The influence of COMT Val158Met genotype on the character dimension cooperativeness in healthy females

Chris Baeken 1,2,3, Stephan Claes 4, Rudi De Raedt 5
PMCID: PMC4086367  PMID: 25161818

Abstract

Objectives

Although the Val158Met catechol-O-methyltransferase (COMT) gene has been linked with the temperament dimension Novelty Seeking (NS), new insights in this polymorphism might point to a major role for character features as well. Given that individual life experiences may influence Val158 and Met158 allele carriers differently it has been suggested that the character trait cooperativeness could be implicated.

Case report

A homogeneous group of eighty right-handed Caucasian healthy female university students were assessed with the TCI and genotyped for the COMT Val158Met polymorphism (rs4680). Gene determination showed that eighteen were Val158 homozygotes, forty-four Val/Met158 heterozygotes, and eighteen were Met158 homozygotes. All were within the same age range and never documented to have suffered from any neuropsychiatric illness. Bonferroni corrected non-parametric analyses showed that only for the character scale cooperativeness Val158 homozygotes displayed significant higher scores when compared to Met158 homozygotes. No significant differences on cooperativeness scores were found between Val158 and Val/Met158 carriers or between Met158 and Val/Met158 carriers. No differences were observed for the COMT Val158Met polymorphism and the other temperament and character scales.

Conclusions

Our findings support the assumption that the Val158Met single nucleotide polymorphism (SNP) influences character traits and not only temperament. Our results add to the notion that Val158 homozygotes are considered to be helpful and empathic and it suggest that these cooperativeness character traits are related to the dopaminergic system.

Keywords: Catechol-O-methyltransferase, cooperativeness, personality

Introduction

Notwithstanding that the concept of “personality” has been thoroughly investigated, the interplay between personality features and genetics remains poorly understood. The Val158Met polymorphism of the catechol-O-methyltransferase (COMT) gene (rs4680), which is involved in the degradation of the dopamine neurotransmitter, has been associated with personality (disorders) and with a range of psychiatric illnesses (Hosák 2007; Calati et al. 2011; Witte and Flöel 2012). Although Val158 carriers may display more resilience (Kang et al. 2013), Met158 allele carriers have been commonly related with a higher risk for emotional dysregulation (Kempton et al. 2009). However, the current literature is not consistent on this issue. Some studies reported that the Met158 allele is associated with increased limbic responsiveness to negative stimuli (Smolka et al. 2005, 2007), whereas others reported the opposite (Kempton et al. 2009; Domschke et al. 2012) or described null results (Drabant et al. 2006). In Cloningers' influential psychobiological model of personality (Cloninger et al. 1994), the dopaminergic-related temperament dimension Novelty Seeking (NS), and to some extent the serotonergic-associated temperament Harm Avoidance (HA), have been linked with the COMT Val158Met gene; the latter, however, mostly found in Asian populations (Montag et al. 2012).

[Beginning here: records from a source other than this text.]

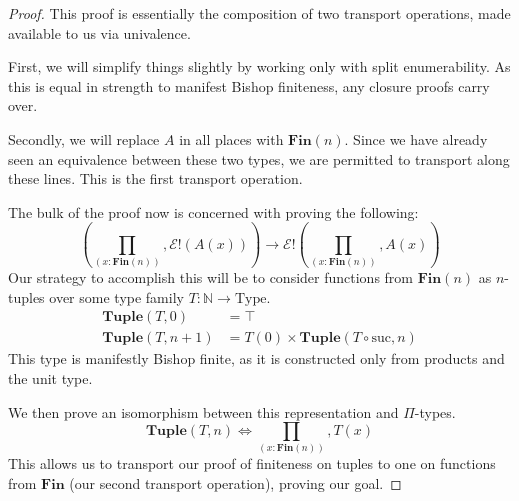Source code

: \begin{proof}
  This proof is essentially the composition of two transport operations, made
  available to us via univalence.
  
  First, we will simplify things slightly by working only with split
  enumerability.
  As this is equal in strength to manifest Bishop finiteness, any closure proofs
  carry over.

  Secondly, we will replace \(A\) in all places with \(\mathbf{Fin}(n)\).
  Since we have already seen an equivalence between these two types, we are
  permitted to transport along these lines.
  This is the first transport operation.

  The bulk of the proof now is concerned with proving the following:
  \begin{equation}
    \left( \prod_{(x : \mathbf{Fin}(n))} , \mathcal{E}!(A(x)) \right) \rightarrow \mathcal{E}!\left( \prod_{(x : \mathbf{Fin}(n))} , A(x) \right)
  \end{equation}
  Our strategy to accomplish this will be to consider functions from
  \(\mathbf{Fin}(n)\) as \(n\)-tuples over some type family \(T : \mathbb{N}
  \rightarrow \text{Type}\).
  \begin{equation}
    \begin{aligned}
      \mathbf{Tuple}(T, 0)   &= \top \\
      \mathbf{Tuple}(T, n+1) &= T(0) \times \mathbf{Tuple}(T \circ \text{suc}, n)
    \end{aligned}
  \end{equation}
  This type is manifestly Bishop finite, as it is constructed only from products
  and the unit type.
  
  We then prove an isomorphism between this representation and \(\Pi\)-types.
  \begin{equation}
    \mathbf{Tuple}(T, n) \iff \prod_{(x : \mathbf{Fin}(n))} , T(x)
  \end{equation}
  This allows us to transport our proof of finiteness on tuples to one on
  functions from \(\mathbf{Fin}\) (our second transport operation), proving our
  goal.
  
\end{proof}
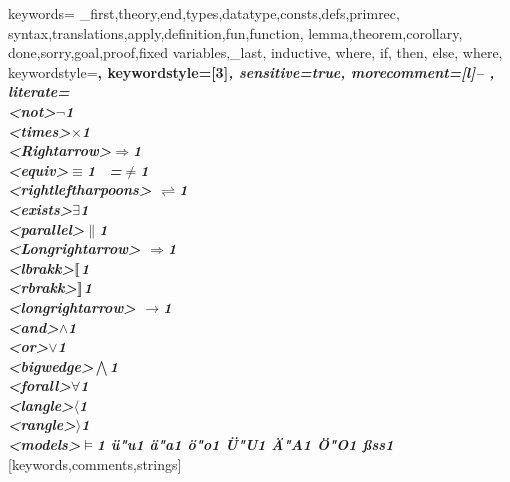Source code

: 
\usepackage{amsmath}
\usepackage{amsfonts}
\usepackage{amssymb}
\usepackage{mathtools}
\usepackage{caption}

\usepackage{verbatim}
\usepackage{pstricks,pst-node}
\usepackage{fancyvrb}
\usepackage{listings}
\newcommand{\nsubset}{\not\subset}
\newcommand{\setB}{{\mathord{\mathbb B}}}
\newcommand{\setC}{{\mathord{\mathbb C}}}
\newcommand{\setN}{{\mathord{\mathbb N}}}
\newcommand{\setQ}{{\mathord{\mathbb Q}}}
\newcommand{\setR}{{\mathord{\mathbb R}}}
\newcommand{\setZ}{{\mathord{\mathbb Z}}}
\newcommand{\coloncolon}{\mathrel{::}}
\newcommand{\lsemantics}{\mathopen{\lbrack\mkern-3mu\lbrack}}
\newcommand{\rsemantics}{\mathclose{\rbrack\mkern-3mu\rbrack}}
\newcommand{\lcata}{\mathopen{(\mkern-3mu\mid}}
\newcommand{\rcata}{\mathclose{\mid\mkern-3mu)}}

%
  {keywords={
        _first,theory,end,types,datatype,consts,defs,primrec,
        syntax,translations,apply,definition,fun,function, lemma,theorem,corollary,
        done,sorry,goal,proof,fixed variables,_last, inductive, where, if, then, else, where},
    keywordstyle=\color{Data61 light forest}\bfseries,
    keywordstyle=[3]\itshape,
        sensitive=true,
        morecomment=[l]{-- },
        literate=
                {\\<not>}{{$¬$}}1 {\\<times>}{{$×$}}1                 
                {\\<Rightarrow>}{{$\Rightarrow$}}1%
                {\\<equiv>}{{$\equiv$}}1 {~=}{{$\not=$}}1                         
                {\\<rightleftharpoons>}
                        {{$\rightleftharpoons$}}1
                {\\<exists>}{{$\exists$}}1
                {\\<parallel>}{{$\parallel$}}1
                {\\<Longrightarrow>}
                        {{$\Longrightarrow$}}1
                 {\\<lbrakk>}{{$\lsemantics$}}1
                {\\<rbrakk>}{{$\rsemantics$}}1
                {\\<longrightarrow>}
                        {{$\longrightarrow$}}1
                {\\<and>}{{$\land$}}1
                {\\<or>}{{$\lor$}}1
                {\\<bigwedge>}{{$\bigwedge$}}1
                {\\<forall>}{{$\forall$}}1
                {\\<langle>}{{$\langle$}}1
                {\\<rangle>}{{$\rangle$}}1
                {\\<models>}{{$\models$}}1
                {ü}{"u}1 {ä}{"a}1 {ö}{"o}1
                {Ü}{"U}1 {Ä}{"A}1 {Ö}{"O}1 {ß}{{ss}}1
  }[keywords,comments,strings]%

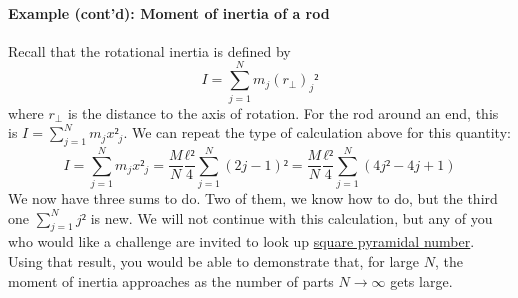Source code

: \paragraph{Example (cont'd): Moment of inertia of a rod}
Recall that the rotational inertia is defined by 
$$
I= \sum_{j=1}^N m_j (r_{⟂})_j² 
$$
where $r_⟂$ is the distance to the axis of rotation. For the rod around an end, this is $I =  \sum_{j=1}^N m_j x²_j$. We can repeat the type of calculation above for this quantity:
$$
I =  \sum_{j=1}^N m_j x²_j
	= \frac M{N} \frac {ℓ²} 4 \sum_{j=1}^N  (2j-1)² 	
	= \frac M{N} \frac {ℓ²} 4 \sum_{j=1}^N  (4j² - 4 j + 1)
$$
We now have three sums to do. Two of them, we know how to do, but the third one $\sum_{j=1}^N  j²$ is new. We will not continue with this calculation, but any of you who would like a challenge are invited to look up \href{https://en.wikipedia.org/wiki/Square_pyramidal_number}{square pyramidal number}. 
Using that result, you would be able to demonstrate that, for large $N$, the moment of inertia approaches 
as the number of parts $N→ ∞$ gets large.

Interestingly, Baumann et al. (2013) found that early aversive life experiences might increase the vulnerability toward anxiety disorders in COMT Met158 allele carriers and Drury et al. (2010) showed that early severe social deprivation was associated with a higher risk to develop major depression disorder in Val158 homozygotes. These findings suggest that not only genetically heritability dimensions such as temperament can be modulated by the COMT Val158Met gene but also by environmental factors. Indeed, whereas “Temperament” refers to biases in automatic responses to emotional stimuli and is to some extent independently heritable, “Character” refers to individual differences in self-object relationships, which develop in a stage-like manner as a result of nonlinear interactions among temperament, family environment, and individual life experiences (Cloninger et al. 1994).

Pełka-Wysiecka et al. (2012) found that the dopamine transporter (DAT) gene was positively correlated with the character scale cooperativeness (CO: helpful and empathic vs. hostile and aggressive) in women without psychiatric disorders. Moreover, Caucasian carriers of at least one Val158 allele showed a greater effect for social facilitation and cooperativeness (working together in group) than Met158 homozygotes (Walter et al. 2011). In an experimental study testing COMT Val158Met polymorphism for altruistic behavior, Reuter et al. (2011) found that the highest correlation between the amounts of donations was observed for CO. Although the Val158 allele was related to the level of altruism, CO was not. Because no effects of gender were examined this could explain to some extent the lack of such association. Besides age also gender may confound COMT Val158Met gene results (Harrison & Tunbridge 2008), also related to personality (Chen et al. 2011).

Consequently, we hypothesized that in a homogeneous sample of Caucasian females, selected within a narrow age range, never documented to have suffered from any neuropsychiatric illness, that individual scores on the temperament dimension NS and the character scale CO would differ for COMT Val158 and Met158 allele carriers. We expected that Val158 allele carriers would display lower scores on NS and higher scores on CO. We did not expect any interaction with the other scales of Cloningers' Temperament and Character Inventory (TCI; Cloninger et al. 1994).

Material and Methods

Participants

The study was approved by the ethics committee of our University Hospital (UZBrussel) and all subjects gave written informed consent. Eighty right-handed Caucasian female participants, all university students, were recruited (mean age = 21.7 years, SD = 2.5). Right-handedness was assessed with the van Strien questionnaire (Van Strien and Van Beek 2000). None had ever used major psychotropic medications and all were free of any drug. Subjects taking medication, other than birth-control pills, were excluded. To exclude psychiatric or neurological diseases all volunteers were screened by the first author (C.B.). Psychiatric disorders were assessed by the Dutch version of the Mini-International Neuropsychiatric Interview (MINI) (Sheehan et al. 1998). Subjects with a psychiatric disorder and/or a score higher than 8 on the Beck Depression Inventory (BDI-II; Beck et al. 1996) were excluded. All were assessed using a Dutch version of the Temperament and Character Inventory (TCI) (de la Rie et al. 1998).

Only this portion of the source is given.